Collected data
========================================
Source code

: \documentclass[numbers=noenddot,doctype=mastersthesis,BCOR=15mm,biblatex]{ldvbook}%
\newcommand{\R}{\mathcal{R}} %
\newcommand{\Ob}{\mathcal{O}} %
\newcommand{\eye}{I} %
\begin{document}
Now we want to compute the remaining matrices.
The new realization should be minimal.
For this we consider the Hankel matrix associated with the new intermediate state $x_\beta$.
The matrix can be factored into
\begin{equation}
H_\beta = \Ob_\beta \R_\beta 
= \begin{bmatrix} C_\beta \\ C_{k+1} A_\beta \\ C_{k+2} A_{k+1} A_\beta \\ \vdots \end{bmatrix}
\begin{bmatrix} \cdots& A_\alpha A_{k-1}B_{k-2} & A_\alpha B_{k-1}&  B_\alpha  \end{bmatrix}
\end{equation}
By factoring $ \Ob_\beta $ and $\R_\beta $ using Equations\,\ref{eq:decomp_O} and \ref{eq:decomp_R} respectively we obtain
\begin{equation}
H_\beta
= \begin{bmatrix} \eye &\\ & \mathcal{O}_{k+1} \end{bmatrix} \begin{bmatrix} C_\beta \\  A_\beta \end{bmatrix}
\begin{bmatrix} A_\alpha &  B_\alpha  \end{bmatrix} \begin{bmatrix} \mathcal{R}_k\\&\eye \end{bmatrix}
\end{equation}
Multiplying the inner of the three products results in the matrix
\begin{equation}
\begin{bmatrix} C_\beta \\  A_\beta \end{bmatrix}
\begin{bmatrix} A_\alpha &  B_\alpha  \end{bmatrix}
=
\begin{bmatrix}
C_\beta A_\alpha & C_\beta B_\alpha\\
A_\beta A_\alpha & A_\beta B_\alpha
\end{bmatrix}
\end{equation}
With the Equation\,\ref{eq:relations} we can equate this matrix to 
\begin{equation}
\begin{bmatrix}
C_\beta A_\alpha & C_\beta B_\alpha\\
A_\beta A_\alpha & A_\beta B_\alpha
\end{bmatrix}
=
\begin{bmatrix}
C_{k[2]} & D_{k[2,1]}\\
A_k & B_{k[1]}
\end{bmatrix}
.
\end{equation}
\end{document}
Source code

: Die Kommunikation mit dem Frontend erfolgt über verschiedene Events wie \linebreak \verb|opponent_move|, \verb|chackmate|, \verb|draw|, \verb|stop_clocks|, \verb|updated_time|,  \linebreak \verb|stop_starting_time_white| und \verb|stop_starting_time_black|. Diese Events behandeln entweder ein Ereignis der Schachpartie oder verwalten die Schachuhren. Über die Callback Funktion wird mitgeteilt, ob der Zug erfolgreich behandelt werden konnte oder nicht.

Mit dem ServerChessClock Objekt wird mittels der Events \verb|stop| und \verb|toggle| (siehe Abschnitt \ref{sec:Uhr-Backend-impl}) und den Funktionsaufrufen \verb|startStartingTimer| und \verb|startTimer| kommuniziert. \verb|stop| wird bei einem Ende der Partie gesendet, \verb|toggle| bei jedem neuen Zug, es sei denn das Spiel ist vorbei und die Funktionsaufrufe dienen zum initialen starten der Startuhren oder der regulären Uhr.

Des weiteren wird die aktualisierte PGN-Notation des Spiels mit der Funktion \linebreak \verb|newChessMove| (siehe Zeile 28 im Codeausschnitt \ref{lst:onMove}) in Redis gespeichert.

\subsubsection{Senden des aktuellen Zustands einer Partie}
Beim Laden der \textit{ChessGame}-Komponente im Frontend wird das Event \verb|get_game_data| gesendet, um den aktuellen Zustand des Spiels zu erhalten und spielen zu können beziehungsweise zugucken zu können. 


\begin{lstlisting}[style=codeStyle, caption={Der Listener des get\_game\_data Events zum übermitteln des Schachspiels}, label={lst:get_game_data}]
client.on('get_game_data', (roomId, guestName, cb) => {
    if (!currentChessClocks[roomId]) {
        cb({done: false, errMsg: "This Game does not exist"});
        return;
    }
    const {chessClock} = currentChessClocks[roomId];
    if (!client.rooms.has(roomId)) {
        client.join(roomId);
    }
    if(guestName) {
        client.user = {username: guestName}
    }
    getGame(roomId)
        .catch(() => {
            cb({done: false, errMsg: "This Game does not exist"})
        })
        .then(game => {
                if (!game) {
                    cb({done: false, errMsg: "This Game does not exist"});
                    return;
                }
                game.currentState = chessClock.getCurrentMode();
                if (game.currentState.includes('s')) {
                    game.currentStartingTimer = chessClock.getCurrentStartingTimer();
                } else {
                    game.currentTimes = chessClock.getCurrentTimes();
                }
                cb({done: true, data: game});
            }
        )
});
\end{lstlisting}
========================================
● **Exercise description**:
Copy the entries above exactly. Miss none of them.

● **Result below**:
Source code

: \documentclass[numbers=noenddot,doctype=mastersthesis,BCOR=15mm,biblatex]{ldvbook}%
\newcommand{\R}{\mathcal{R}} %
\newcommand{\Ob}{\mathcal{O}} %
\newcommand{\eye}{I} %
\begin{document}
Now we want to compute the remaining matrices.
The new realization should be minimal.
For this we consider the Hankel matrix associated with the new intermediate state $x_\beta$.
The matrix can be factored into
\begin{equation}
H_\beta = \Ob_\beta \R_\beta 
= \begin{bmatrix} C_\beta \\ C_{k+1} A_\beta \\ C_{k+2} A_{k+1} A_\beta \\ \vdots \end{bmatrix}
\begin{bmatrix} \cdots& A_\alpha A_{k-1}B_{k-2} & A_\alpha B_{k-1}&  B_\alpha  \end{bmatrix}
\end{equation}
By factoring $ \Ob_\beta $ and $\R_\beta $ using Equations\,\ref{eq:decomp_O} and \ref{eq:decomp_R} respectively we obtain
\begin{equation}
H_\beta
= \begin{bmatrix} \eye &\\ & \mathcal{O}_{k+1} \end{bmatrix} \begin{bmatrix} C_\beta \\  A_\beta \end{bmatrix}
\begin{bmatrix} A_\alpha &  B_\alpha  \end{bmatrix} \begin{bmatrix} \mathcal{R}_k\\&\eye \end{bmatrix}
\end{equation}
Multiplying the inner of the three products results in the matrix
\begin{equation}
\begin{bmatrix} C_\beta \\  A_\beta \end{bmatrix}
\begin{bmatrix} A_\alpha &  B_\alpha  \end{bmatrix}
=
\begin{bmatrix}
C_\beta A_\alpha & C_\beta B_\alpha\\
A_\beta A_\alpha & A_\beta B_\alpha
\end{bmatrix}
\end{equation}
With the Equation\,\ref{eq:relations} we can equate this matrix to 
\begin{equation}
\begin{bmatrix}
C_\beta A_\alpha & C_\beta B_\alpha\\
A_\beta A_\alpha & A_\beta B_\alpha
\end{bmatrix}
=
\begin{bmatrix}
C_{k[2]} & D_{k[2,1]}\\
A_k & B_{k[1]}
\end{bmatrix}
.
\end{equation}
\end{document}
Source code

: Die Kommunikation mit dem Frontend erfolgt über verschiedene Events wie \linebreak \verb|opponent_move|, \verb|chackmate|, \verb|draw|, \verb|stop_clocks|, \verb|updated_time|,  \linebreak \verb|stop_starting_time_white| und \verb|stop_starting_time_black|. Diese Events behandeln entweder ein Ereignis der Schachpartie oder verwalten die Schachuhren. Über die Callback Funktion wird mitgeteilt, ob der Zug erfolgreich behandelt werden konnte oder nicht.

Mit dem ServerChessClock Objekt wird mittels der Events \verb|stop| und \verb|toggle| (siehe Abschnitt \ref{sec:Uhr-Backend-impl}) und den Funktionsaufrufen \verb|startStartingTimer| und \verb|startTimer| kommuniziert. \verb|stop| wird bei einem Ende der Partie gesendet, \verb|toggle| bei jedem neuen Zug, es sei denn das Spiel ist vorbei und die Funktionsaufrufe dienen zum initialen starten der Startuhren oder der regulären Uhr.

Des weiteren wird die aktualisierte PGN-Notation des Spiels mit der Funktion \linebreak \verb|newChessMove| (siehe Zeile 28 im Codeausschnitt \ref{lst:onMove}) in Redis gespeichert.

\subsubsection{Senden des aktuellen Zustands einer Partie}
Beim Laden der \textit{ChessGame}-Komponente im Frontend wird das Event \verb|get_game_data| gesendet, um den aktuellen Zustand des Spiels zu erhalten und spielen zu können beziehungsweise zugucken zu können. 


\begin{lstlisting}[style=codeStyle, caption={Der Listener des get\_game\_data Events zum übermitteln des Schachspiels}, label={lst:get_game_data}]
client.on('get_game_data', (roomId, guestName, cb) => {
    if (!currentChessClocks[roomId]) {
        cb({done: false, errMsg: "This Game does not exist"});
        return;
    }
    const {chessClock} = currentChessClocks[roomId];
    if (!client.rooms.has(roomId)) {
        client.join(roomId);
    }
    if(guestName) {
        client.user = {username: guestName}
    }
    getGame(roomId)
        .catch(() => {
            cb({done: false, errMsg: "This Game does not exist"})
        })
        .then(game => {
                if (!game) {
                    cb({done: false, errMsg: "This Game does not exist"});
                    return;
                }
                game.currentState = chessClock.getCurrentMode();
                if (game.currentState.includes('s')) {
                    game.currentStartingTimer = chessClock.getCurrentStartingTimer();
                } else {
                    game.currentTimes = chessClock.getCurrentTimes();
                }
                cb({done: true, data: game});
            }
        )
});
\end{lstlisting}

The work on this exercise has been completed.